§ The problem: The data below holds a line containing "## Get started" and a line containing "# [PowerShell](#tab/azure-powershell)"; please quote exactly those two lines and every line between them, and nothing else.

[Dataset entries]
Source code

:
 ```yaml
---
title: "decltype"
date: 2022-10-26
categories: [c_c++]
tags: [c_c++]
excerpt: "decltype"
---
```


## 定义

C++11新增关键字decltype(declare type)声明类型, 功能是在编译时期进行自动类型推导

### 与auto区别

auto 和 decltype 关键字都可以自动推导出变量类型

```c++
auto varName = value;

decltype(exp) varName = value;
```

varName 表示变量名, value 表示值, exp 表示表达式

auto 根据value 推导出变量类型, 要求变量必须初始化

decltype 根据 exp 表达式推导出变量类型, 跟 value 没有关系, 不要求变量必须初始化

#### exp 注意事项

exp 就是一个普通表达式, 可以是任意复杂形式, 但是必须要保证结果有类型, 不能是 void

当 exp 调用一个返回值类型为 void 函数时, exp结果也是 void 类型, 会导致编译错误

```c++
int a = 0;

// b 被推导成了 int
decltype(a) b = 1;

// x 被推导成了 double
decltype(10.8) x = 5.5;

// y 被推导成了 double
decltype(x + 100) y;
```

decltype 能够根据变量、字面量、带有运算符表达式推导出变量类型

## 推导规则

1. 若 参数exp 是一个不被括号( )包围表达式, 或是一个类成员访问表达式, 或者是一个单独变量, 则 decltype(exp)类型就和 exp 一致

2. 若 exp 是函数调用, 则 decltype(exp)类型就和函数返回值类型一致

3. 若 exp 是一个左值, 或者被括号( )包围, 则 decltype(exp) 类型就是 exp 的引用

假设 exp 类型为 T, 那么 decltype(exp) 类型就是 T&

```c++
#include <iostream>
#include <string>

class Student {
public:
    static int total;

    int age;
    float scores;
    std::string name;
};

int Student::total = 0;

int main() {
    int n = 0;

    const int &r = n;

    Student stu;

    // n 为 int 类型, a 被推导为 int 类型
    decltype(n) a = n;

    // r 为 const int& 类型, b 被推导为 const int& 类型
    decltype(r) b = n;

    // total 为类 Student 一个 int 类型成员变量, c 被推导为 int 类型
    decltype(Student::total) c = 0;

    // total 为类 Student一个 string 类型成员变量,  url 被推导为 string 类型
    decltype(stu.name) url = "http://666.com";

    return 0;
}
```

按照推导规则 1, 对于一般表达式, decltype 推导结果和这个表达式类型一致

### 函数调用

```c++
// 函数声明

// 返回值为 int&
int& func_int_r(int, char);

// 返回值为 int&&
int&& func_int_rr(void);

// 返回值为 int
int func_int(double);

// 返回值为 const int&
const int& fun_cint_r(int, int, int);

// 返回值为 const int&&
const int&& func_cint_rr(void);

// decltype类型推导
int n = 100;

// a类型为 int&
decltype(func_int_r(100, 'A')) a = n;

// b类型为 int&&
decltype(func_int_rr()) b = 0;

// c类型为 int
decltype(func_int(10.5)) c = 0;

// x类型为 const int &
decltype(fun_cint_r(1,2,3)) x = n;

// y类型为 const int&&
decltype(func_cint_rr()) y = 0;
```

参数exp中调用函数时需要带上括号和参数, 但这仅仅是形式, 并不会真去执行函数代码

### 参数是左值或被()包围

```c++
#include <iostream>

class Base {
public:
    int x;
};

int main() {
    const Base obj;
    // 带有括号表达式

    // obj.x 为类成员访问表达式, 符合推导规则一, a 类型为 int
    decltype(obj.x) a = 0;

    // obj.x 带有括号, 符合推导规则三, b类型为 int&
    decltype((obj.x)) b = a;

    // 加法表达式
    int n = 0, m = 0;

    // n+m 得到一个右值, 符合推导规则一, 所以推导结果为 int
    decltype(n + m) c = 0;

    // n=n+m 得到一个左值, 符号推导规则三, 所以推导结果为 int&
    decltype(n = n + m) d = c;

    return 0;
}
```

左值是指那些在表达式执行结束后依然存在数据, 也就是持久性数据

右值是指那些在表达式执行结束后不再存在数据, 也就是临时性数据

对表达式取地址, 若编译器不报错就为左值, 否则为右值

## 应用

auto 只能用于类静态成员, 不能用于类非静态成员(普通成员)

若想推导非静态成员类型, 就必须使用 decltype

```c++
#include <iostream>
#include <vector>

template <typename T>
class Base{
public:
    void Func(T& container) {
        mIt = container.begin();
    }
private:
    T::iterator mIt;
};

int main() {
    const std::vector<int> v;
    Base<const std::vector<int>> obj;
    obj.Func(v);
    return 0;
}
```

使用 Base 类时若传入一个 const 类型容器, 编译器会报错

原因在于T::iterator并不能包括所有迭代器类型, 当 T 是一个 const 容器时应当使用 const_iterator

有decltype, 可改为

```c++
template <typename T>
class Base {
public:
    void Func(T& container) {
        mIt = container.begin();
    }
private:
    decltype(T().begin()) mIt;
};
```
...
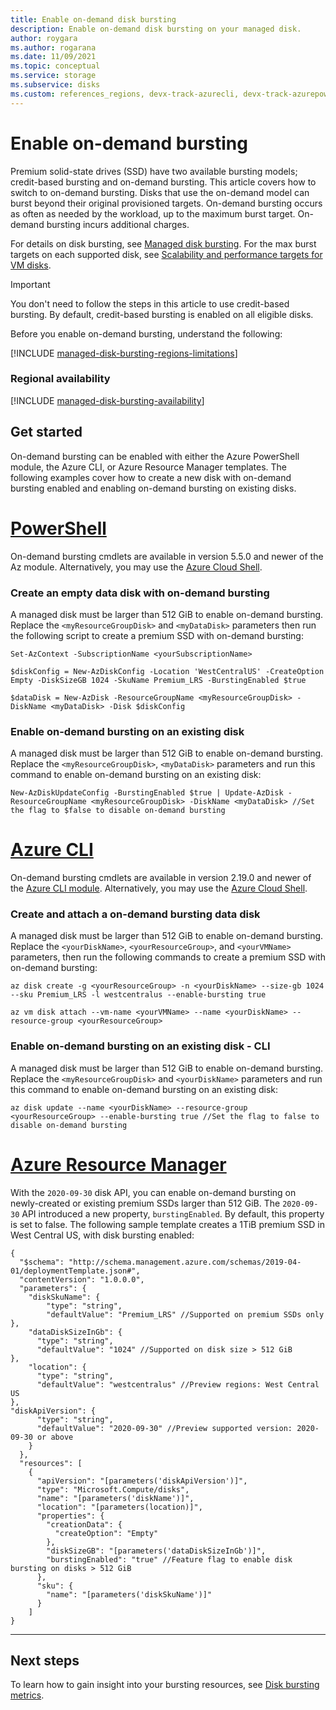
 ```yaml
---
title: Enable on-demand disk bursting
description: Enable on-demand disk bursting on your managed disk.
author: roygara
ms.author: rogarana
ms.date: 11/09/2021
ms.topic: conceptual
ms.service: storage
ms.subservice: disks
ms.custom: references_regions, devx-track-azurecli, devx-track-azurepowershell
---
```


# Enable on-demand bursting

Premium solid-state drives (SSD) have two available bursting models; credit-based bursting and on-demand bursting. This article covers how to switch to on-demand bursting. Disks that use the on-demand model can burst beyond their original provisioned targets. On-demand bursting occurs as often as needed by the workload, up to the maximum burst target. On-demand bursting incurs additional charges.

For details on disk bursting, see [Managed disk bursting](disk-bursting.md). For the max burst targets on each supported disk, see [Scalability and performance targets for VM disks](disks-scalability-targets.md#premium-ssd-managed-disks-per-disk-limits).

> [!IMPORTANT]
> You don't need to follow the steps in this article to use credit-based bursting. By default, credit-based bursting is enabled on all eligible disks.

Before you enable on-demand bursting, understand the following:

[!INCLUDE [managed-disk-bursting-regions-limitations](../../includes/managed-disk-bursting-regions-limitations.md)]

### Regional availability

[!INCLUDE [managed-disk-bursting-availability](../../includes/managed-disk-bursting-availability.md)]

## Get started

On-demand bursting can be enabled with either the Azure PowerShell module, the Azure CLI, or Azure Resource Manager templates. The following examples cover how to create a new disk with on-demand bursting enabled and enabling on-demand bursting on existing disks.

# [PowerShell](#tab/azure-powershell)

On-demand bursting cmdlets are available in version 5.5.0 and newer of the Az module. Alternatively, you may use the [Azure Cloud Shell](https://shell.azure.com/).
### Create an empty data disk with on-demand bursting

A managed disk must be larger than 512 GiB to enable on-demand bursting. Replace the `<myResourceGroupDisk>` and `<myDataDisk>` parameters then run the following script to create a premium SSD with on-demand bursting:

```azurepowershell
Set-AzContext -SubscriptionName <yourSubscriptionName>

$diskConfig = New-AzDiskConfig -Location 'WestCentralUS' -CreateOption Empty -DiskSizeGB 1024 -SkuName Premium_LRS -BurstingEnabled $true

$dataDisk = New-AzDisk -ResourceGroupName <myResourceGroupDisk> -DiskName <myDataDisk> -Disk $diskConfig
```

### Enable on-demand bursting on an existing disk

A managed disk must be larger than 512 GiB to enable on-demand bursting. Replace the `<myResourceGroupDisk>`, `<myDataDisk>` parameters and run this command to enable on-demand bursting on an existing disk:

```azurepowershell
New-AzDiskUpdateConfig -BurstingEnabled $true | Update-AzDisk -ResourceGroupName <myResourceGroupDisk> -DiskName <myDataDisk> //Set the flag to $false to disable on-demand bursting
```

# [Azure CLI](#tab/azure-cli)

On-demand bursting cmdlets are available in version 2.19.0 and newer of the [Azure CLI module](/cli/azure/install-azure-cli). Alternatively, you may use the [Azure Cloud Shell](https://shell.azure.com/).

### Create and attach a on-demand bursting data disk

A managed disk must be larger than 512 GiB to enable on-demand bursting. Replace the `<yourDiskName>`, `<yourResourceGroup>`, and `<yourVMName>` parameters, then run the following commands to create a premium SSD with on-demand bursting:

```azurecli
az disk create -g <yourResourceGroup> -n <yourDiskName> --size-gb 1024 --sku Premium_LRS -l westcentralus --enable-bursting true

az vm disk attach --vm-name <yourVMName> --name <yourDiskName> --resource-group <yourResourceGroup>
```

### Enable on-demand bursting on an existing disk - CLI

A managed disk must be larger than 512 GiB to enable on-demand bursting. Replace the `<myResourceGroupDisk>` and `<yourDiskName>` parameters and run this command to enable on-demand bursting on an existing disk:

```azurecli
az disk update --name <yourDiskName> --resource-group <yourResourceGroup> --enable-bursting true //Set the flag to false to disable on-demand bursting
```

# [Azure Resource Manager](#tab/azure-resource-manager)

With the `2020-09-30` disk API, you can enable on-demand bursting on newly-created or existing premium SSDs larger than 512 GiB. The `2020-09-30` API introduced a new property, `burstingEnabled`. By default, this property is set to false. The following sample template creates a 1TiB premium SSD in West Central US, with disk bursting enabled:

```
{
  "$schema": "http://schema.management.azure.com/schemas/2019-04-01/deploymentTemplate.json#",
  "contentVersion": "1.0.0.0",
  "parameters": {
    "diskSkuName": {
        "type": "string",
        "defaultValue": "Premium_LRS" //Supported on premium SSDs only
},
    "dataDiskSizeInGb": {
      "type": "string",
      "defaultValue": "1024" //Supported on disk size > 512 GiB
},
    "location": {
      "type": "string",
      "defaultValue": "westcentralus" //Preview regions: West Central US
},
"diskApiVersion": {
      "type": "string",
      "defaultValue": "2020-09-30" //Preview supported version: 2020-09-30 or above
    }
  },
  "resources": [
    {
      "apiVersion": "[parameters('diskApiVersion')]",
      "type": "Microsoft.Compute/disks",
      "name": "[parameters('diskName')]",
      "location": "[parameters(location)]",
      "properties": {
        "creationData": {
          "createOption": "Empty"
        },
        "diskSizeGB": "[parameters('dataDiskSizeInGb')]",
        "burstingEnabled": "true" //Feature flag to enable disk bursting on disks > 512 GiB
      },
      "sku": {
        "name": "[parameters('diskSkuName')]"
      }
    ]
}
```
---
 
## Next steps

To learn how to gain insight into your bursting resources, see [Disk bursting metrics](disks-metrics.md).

§ Your response:
## Get started

On-demand bursting can be enabled with either the Azure PowerShell module, the Azure CLI, or Azure Resource Manager templates. The following examples cover how to create a new disk with on-demand bursting enabled and enabling on-demand bursting on existing disks.

# [PowerShell](#tab/azure-powershell)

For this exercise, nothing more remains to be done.